_Given records_.
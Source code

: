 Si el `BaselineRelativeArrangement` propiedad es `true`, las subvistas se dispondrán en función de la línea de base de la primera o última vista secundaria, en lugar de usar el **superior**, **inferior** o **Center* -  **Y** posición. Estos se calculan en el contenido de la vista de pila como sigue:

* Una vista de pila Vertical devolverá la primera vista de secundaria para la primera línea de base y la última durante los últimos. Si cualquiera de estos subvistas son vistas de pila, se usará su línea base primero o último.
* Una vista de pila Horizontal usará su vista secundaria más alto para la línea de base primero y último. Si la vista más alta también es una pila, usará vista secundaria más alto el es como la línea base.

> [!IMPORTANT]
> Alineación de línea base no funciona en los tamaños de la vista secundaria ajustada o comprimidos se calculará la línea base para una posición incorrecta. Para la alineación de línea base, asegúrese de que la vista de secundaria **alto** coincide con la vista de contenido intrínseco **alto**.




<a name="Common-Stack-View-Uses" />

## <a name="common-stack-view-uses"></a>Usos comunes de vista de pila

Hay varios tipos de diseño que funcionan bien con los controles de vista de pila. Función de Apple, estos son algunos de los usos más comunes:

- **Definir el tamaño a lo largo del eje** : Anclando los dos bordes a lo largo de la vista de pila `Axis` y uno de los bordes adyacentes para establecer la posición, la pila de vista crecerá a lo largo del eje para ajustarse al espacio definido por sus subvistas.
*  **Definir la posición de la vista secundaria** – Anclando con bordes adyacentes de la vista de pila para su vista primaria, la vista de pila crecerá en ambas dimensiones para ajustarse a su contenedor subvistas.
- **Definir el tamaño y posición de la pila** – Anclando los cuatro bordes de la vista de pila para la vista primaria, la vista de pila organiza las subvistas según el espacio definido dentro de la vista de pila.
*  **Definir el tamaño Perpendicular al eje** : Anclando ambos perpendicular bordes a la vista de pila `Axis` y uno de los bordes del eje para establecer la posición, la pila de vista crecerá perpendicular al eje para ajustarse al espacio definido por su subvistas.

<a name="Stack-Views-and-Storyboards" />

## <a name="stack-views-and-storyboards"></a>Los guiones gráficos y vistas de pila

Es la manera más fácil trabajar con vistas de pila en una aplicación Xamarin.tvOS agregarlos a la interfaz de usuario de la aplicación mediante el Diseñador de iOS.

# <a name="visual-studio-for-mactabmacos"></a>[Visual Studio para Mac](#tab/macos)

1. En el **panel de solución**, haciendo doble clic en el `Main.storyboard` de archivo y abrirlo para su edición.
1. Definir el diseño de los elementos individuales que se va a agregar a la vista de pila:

_Required action_.
Return a copy of each line in the entries that carries the string "comunes".

_Response area_.
## <a name="common-stack-view-uses"></a>Usos comunes de vista de pila
Hay varios tipos de diseño que funcionan bien con los controles de vista de pila. Función de Apple, estos son algunos de los usos más comunes:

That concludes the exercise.